| Gabriel |
I’m a big fan of the idea of using Unix tools like Perl to script the cleaning of the massive text-based datasets that social scientists (especially sociologists of culture) often use. Unfortunately there’s something of a learning curve to this so even though I like the idea in principle and increasingly in practice, I still sometimes clean data interactively with TextWrangler and just try to keep good notes.

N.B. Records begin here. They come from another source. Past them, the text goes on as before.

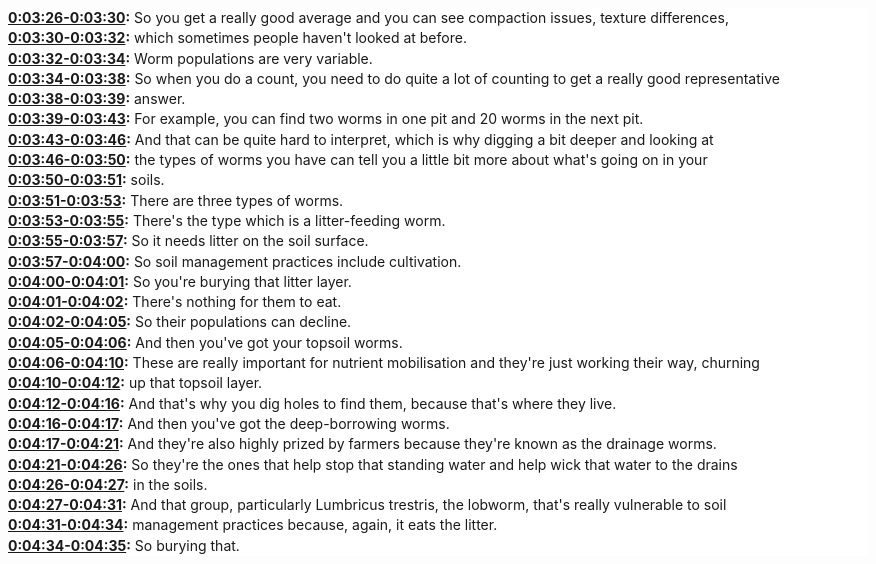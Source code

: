 **[0:03:26-0:03:30](https://soundcloud.com/farmerama-radio/36-wondrous-worms-cow-pats-biodynamic-vines-and-free-range-families#t=0:03:26):**  So you get a really good average and you can see compaction issues, texture differences,  
**[0:03:30-0:03:32](https://soundcloud.com/farmerama-radio/36-wondrous-worms-cow-pats-biodynamic-vines-and-free-range-families#t=0:03:30):**  which sometimes people haven't looked at before.  
**[0:03:32-0:03:34](https://soundcloud.com/farmerama-radio/36-wondrous-worms-cow-pats-biodynamic-vines-and-free-range-families#t=0:03:32):**  Worm populations are very variable.  
**[0:03:34-0:03:38](https://soundcloud.com/farmerama-radio/36-wondrous-worms-cow-pats-biodynamic-vines-and-free-range-families#t=0:03:34):**  So when you do a count, you need to do quite a lot of counting to get a really good representative  
**[0:03:38-0:03:39](https://soundcloud.com/farmerama-radio/36-wondrous-worms-cow-pats-biodynamic-vines-and-free-range-families#t=0:03:38):**  answer.  
**[0:03:39-0:03:43](https://soundcloud.com/farmerama-radio/36-wondrous-worms-cow-pats-biodynamic-vines-and-free-range-families#t=0:03:39):**  For example, you can find two worms in one pit and 20 worms in the next pit.  
**[0:03:43-0:03:46](https://soundcloud.com/farmerama-radio/36-wondrous-worms-cow-pats-biodynamic-vines-and-free-range-families#t=0:03:43):**  And that can be quite hard to interpret, which is why digging a bit deeper and looking at  
**[0:03:46-0:03:50](https://soundcloud.com/farmerama-radio/36-wondrous-worms-cow-pats-biodynamic-vines-and-free-range-families#t=0:03:46):**  the types of worms you have can tell you a little bit more about what's going on in your  
**[0:03:50-0:03:51](https://soundcloud.com/farmerama-radio/36-wondrous-worms-cow-pats-biodynamic-vines-and-free-range-families#t=0:03:50):**  soils.  
**[0:03:51-0:03:53](https://soundcloud.com/farmerama-radio/36-wondrous-worms-cow-pats-biodynamic-vines-and-free-range-families#t=0:03:51):**  There are three types of worms.  
**[0:03:53-0:03:55](https://soundcloud.com/farmerama-radio/36-wondrous-worms-cow-pats-biodynamic-vines-and-free-range-families#t=0:03:53):**  There's the type which is a litter-feeding worm.  
**[0:03:55-0:03:57](https://soundcloud.com/farmerama-radio/36-wondrous-worms-cow-pats-biodynamic-vines-and-free-range-families#t=0:03:55):**  So it needs litter on the soil surface.  
**[0:03:57-0:04:00](https://soundcloud.com/farmerama-radio/36-wondrous-worms-cow-pats-biodynamic-vines-and-free-range-families#t=0:03:57):**  So soil management practices include cultivation.  
**[0:04:00-0:04:01](https://soundcloud.com/farmerama-radio/36-wondrous-worms-cow-pats-biodynamic-vines-and-free-range-families#t=0:04:00):**  So you're burying that litter layer.  
**[0:04:01-0:04:02](https://soundcloud.com/farmerama-radio/36-wondrous-worms-cow-pats-biodynamic-vines-and-free-range-families#t=0:04:01):**  There's nothing for them to eat.  
**[0:04:02-0:04:05](https://soundcloud.com/farmerama-radio/36-wondrous-worms-cow-pats-biodynamic-vines-and-free-range-families#t=0:04:02):**  So their populations can decline.  
**[0:04:05-0:04:06](https://soundcloud.com/farmerama-radio/36-wondrous-worms-cow-pats-biodynamic-vines-and-free-range-families#t=0:04:05):**  And then you've got your topsoil worms.  
**[0:04:06-0:04:10](https://soundcloud.com/farmerama-radio/36-wondrous-worms-cow-pats-biodynamic-vines-and-free-range-families#t=0:04:06):**  These are really important for nutrient mobilisation and they're just working their way, churning  
**[0:04:10-0:04:12](https://soundcloud.com/farmerama-radio/36-wondrous-worms-cow-pats-biodynamic-vines-and-free-range-families#t=0:04:10):**  up that topsoil layer.  
**[0:04:12-0:04:16](https://soundcloud.com/farmerama-radio/36-wondrous-worms-cow-pats-biodynamic-vines-and-free-range-families#t=0:04:12):**  And that's why you dig holes to find them, because that's where they live.  
**[0:04:16-0:04:17](https://soundcloud.com/farmerama-radio/36-wondrous-worms-cow-pats-biodynamic-vines-and-free-range-families#t=0:04:16):**  And then you've got the deep-borrowing worms.  
**[0:04:17-0:04:21](https://soundcloud.com/farmerama-radio/36-wondrous-worms-cow-pats-biodynamic-vines-and-free-range-families#t=0:04:17):**  And they're also highly prized by farmers because they're known as the drainage worms.  
**[0:04:21-0:04:26](https://soundcloud.com/farmerama-radio/36-wondrous-worms-cow-pats-biodynamic-vines-and-free-range-families#t=0:04:21):**  So they're the ones that help stop that standing water and help wick that water to the drains  
**[0:04:26-0:04:27](https://soundcloud.com/farmerama-radio/36-wondrous-worms-cow-pats-biodynamic-vines-and-free-range-families#t=0:04:26):**  in the soils.  
**[0:04:27-0:04:31](https://soundcloud.com/farmerama-radio/36-wondrous-worms-cow-pats-biodynamic-vines-and-free-range-families#t=0:04:27):**  And that group, particularly Lumbricus trestris, the lobworm, that's really vulnerable to soil  
**[0:04:31-0:04:34](https://soundcloud.com/farmerama-radio/36-wondrous-worms-cow-pats-biodynamic-vines-and-free-range-families#t=0:04:31):**  management practices because, again, it eats the litter.  
**[0:04:34-0:04:35](https://soundcloud.com/farmerama-radio/36-wondrous-worms-cow-pats-biodynamic-vines-and-free-range-families#t=0:04:34):**  So burying that.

Fortunately two of my UC system colleagues have posted the course materials for a “Unix and Perl Primer for Biologists.” I’m about halfway through the materials and it’s great, in part because (unlike the llama) they assume no prior familiarity with programming or Unix. Although the examples involve genetics, it’s well-suited for social scientists as, like us, biologists are not computer scientists but are reasonably technically competent and they often deal with large text based data sets. Basically, if you can write a Stata do-file, you should be able to follow their course guide and if you use things like scalars and loops it should be pretty easy.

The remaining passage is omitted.